Are You (and Your Company) Flexible Enough? Five Considerations
The importance of flexibility in the face of obstacles and challenges cannot be overstated.
If you or your business can’t embrace change and adapt to new circumstances, you simply won’t survive.
Over the last number of years, my company has been creating systems that would make it possible to work remotely. We had no clue that a global pandemic was in the offing when we decided to digitize all of our important documents and switch to cloud based platforms, but being located in New York City, we had experienced the devastation of 9/11, the blackout of 2003, and hurricane Sandy in 2012. We may not have seen COVID-19 coming, but we were pretty sure that sooner or later something else would.
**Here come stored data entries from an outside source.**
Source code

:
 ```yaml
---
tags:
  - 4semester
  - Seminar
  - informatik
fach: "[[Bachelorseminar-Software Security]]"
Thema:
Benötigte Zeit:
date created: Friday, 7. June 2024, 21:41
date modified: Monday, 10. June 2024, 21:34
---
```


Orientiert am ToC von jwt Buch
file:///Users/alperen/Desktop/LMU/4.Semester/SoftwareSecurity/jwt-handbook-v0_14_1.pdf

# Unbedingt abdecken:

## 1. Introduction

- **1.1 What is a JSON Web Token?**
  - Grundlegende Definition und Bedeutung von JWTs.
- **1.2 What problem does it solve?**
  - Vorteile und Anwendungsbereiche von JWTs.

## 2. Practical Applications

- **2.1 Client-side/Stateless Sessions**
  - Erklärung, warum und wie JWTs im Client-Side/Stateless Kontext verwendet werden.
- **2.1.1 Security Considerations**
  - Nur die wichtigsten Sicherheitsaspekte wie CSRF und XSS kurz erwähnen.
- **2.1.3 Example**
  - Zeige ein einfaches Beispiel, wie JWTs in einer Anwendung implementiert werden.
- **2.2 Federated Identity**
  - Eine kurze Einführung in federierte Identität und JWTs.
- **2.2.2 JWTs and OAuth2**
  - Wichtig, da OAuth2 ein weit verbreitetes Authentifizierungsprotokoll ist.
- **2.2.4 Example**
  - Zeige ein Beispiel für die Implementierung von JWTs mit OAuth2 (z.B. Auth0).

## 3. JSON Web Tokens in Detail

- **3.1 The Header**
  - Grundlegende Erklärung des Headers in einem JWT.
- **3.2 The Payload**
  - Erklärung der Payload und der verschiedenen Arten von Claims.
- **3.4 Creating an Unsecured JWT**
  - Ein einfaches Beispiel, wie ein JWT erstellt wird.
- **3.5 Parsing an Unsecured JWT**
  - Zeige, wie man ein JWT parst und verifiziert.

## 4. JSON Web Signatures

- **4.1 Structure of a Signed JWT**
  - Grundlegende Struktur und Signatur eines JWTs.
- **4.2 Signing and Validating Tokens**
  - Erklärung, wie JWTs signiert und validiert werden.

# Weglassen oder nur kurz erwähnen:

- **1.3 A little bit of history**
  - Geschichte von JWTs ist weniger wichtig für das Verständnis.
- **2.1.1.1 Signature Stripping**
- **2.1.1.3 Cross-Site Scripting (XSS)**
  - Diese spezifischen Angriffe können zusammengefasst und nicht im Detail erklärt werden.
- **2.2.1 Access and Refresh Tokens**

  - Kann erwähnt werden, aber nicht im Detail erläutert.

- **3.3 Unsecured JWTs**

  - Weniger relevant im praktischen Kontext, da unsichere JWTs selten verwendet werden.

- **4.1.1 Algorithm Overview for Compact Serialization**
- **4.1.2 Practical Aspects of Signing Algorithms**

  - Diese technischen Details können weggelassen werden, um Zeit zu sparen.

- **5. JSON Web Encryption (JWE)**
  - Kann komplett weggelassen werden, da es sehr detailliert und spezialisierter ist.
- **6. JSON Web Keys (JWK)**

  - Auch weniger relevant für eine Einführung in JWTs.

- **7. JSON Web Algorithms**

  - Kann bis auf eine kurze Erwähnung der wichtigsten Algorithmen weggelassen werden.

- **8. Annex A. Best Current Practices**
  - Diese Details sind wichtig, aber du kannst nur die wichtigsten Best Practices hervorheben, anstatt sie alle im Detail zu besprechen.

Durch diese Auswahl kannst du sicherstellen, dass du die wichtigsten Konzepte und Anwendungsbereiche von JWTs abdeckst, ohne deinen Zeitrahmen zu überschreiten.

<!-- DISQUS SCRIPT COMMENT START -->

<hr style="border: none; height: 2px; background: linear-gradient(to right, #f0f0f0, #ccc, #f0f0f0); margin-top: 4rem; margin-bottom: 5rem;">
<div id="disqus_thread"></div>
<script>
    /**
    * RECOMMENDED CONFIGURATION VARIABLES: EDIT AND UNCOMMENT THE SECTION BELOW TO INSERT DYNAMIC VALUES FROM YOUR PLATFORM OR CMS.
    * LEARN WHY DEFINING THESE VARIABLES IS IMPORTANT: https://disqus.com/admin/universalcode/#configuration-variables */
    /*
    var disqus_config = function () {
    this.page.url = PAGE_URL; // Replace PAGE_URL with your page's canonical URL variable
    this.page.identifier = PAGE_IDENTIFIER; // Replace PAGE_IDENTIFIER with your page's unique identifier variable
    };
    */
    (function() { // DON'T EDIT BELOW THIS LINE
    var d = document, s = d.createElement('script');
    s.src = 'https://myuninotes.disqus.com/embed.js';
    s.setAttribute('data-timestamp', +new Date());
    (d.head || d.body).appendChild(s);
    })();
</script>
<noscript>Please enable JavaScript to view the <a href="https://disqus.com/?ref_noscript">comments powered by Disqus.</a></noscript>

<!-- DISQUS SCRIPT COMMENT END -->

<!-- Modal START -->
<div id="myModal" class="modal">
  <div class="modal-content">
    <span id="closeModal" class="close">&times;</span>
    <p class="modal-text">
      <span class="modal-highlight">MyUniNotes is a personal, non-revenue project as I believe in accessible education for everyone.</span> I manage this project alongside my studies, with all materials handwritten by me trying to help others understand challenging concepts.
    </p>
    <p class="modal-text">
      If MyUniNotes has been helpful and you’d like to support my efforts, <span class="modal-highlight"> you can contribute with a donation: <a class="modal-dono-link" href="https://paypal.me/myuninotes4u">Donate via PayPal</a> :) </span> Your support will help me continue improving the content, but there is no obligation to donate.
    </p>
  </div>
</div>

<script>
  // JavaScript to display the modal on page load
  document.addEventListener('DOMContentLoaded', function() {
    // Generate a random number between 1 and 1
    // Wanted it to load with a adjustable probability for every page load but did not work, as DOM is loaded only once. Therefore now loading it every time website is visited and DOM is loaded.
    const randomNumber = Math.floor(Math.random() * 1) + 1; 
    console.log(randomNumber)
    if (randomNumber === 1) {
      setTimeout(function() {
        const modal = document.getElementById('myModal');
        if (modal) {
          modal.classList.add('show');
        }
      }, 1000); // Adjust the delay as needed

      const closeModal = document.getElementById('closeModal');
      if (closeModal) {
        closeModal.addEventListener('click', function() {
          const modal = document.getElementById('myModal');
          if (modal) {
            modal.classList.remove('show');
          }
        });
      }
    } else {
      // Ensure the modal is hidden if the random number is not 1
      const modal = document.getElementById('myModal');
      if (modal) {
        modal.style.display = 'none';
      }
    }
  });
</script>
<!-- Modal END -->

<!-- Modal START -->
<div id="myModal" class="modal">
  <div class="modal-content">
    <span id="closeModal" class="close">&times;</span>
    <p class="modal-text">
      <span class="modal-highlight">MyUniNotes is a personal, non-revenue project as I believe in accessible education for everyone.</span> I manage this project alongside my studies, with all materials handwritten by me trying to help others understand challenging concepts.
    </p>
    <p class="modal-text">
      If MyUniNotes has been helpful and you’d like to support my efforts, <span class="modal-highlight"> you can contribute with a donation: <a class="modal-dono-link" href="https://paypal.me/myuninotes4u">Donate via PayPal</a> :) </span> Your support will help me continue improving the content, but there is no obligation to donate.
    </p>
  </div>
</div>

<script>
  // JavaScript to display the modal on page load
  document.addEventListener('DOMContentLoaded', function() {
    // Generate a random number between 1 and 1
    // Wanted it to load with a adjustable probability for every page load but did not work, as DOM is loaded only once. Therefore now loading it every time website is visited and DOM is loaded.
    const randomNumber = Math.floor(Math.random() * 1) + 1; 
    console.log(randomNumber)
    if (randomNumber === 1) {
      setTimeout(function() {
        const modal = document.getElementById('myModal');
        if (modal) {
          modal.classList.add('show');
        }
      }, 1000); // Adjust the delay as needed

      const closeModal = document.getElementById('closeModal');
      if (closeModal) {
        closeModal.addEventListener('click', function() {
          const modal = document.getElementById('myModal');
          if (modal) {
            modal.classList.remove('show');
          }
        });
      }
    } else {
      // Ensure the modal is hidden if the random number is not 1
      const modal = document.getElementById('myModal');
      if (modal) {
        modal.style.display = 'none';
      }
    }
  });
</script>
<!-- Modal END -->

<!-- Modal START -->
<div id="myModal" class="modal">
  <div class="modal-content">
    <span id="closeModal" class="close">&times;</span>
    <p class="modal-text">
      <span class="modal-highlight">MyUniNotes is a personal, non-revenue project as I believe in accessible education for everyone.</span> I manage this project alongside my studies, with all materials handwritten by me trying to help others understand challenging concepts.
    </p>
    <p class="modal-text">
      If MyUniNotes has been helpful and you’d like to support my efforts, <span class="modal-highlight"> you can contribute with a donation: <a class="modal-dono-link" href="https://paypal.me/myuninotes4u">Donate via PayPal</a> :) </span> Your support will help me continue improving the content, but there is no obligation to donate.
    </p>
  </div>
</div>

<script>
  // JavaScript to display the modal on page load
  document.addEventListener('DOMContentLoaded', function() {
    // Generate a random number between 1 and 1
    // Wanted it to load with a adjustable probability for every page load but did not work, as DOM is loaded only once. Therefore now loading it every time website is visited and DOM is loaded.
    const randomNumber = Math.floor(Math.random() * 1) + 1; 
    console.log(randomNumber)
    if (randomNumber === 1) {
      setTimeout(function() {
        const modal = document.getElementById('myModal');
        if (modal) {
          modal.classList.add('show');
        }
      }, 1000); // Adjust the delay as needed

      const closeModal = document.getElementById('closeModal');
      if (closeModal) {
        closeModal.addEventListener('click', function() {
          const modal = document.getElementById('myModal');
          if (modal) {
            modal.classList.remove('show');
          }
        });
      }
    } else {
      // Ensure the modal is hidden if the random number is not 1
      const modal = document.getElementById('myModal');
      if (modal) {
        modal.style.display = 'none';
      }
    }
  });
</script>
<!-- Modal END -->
So, in March 2020, when the city told us all to go home…and stay there…we were ready. Despite the numerous adjustments we had to make, physically and psychologically—from the challenge of conducting a zoom call while your dog and bird are having a contest to see who can make the loudest noise, to the sudden onset of insomnia brought on by the myriad professional and personal worries the pandemic brought with it—in these trying circumstances, our work and service to our clients continued essentially uninterrupted. We had to modify our systems, sure, and we had to lean in heavily to flexibility, but it turns out that all the preparation we’d done to be ready for this moment paid off.
And that brings me to my point which is that the biggest lesson I, and many others, learned over the past year and a half is that flexibility is our greatest superpower in business and life. You can’t stop the surging tide of events, but with a flexible mindset you can adapt and go with the flow rather than drowning in it.
Many businesses realized once they went fully remote that their overhead went down, their employees were actually giving them more hours because they didn’t have to deal with commutes or leaving early to pick up kids, etc., or they had to throw out antiquated processes that were clunky even before the COVID-19 crisis made them obsolete. And the work still got done, in some cases better than before.
Here are 5 things to consider being more flexible about:
- Employees’ work location and hours—if someone can get the same amount (or more) work done from home or after their kids are in bed, and doing so helps them manage their stress better, why not be flexible about those needs if their physical presence is not essential to running the business?
- Procedures should not be set in stone—unless you’re operating a nuclear power plant. Look at the way you’re doing things and see where you can make changes that will streamline or do away with unnecessary processes.
- Consider your infrastructure and see what needs updating or implementing so that you are able to quickly and easily pivot in a moment of crisis—IT systems are key here.
- Make sure your important business partners have the same flexibility as you—for instance, make sure your bank can accept mobile deposits and see if your clients will accept wires or ACH transfers instead of checks.
- Practice a flexible mindset. Acknowledge the one thing you’re most inflexible about and look at it objectively and dispassionately and then try come up with ways that might make you open to changing it. Whether this is a ritual you’ve had for 10 years or an idea you’ve held onto past its expiration date, see if you can move the needle on your flexibility meter.
The importance of flexibility in the face of obstacles and challenges cannot be overstated. If you or your business can’t embrace change and adapt to new circumstances, you simply won’t survive. As the great basketball coach John Wooden said, “Failure is not fatal, but failure to change might be.”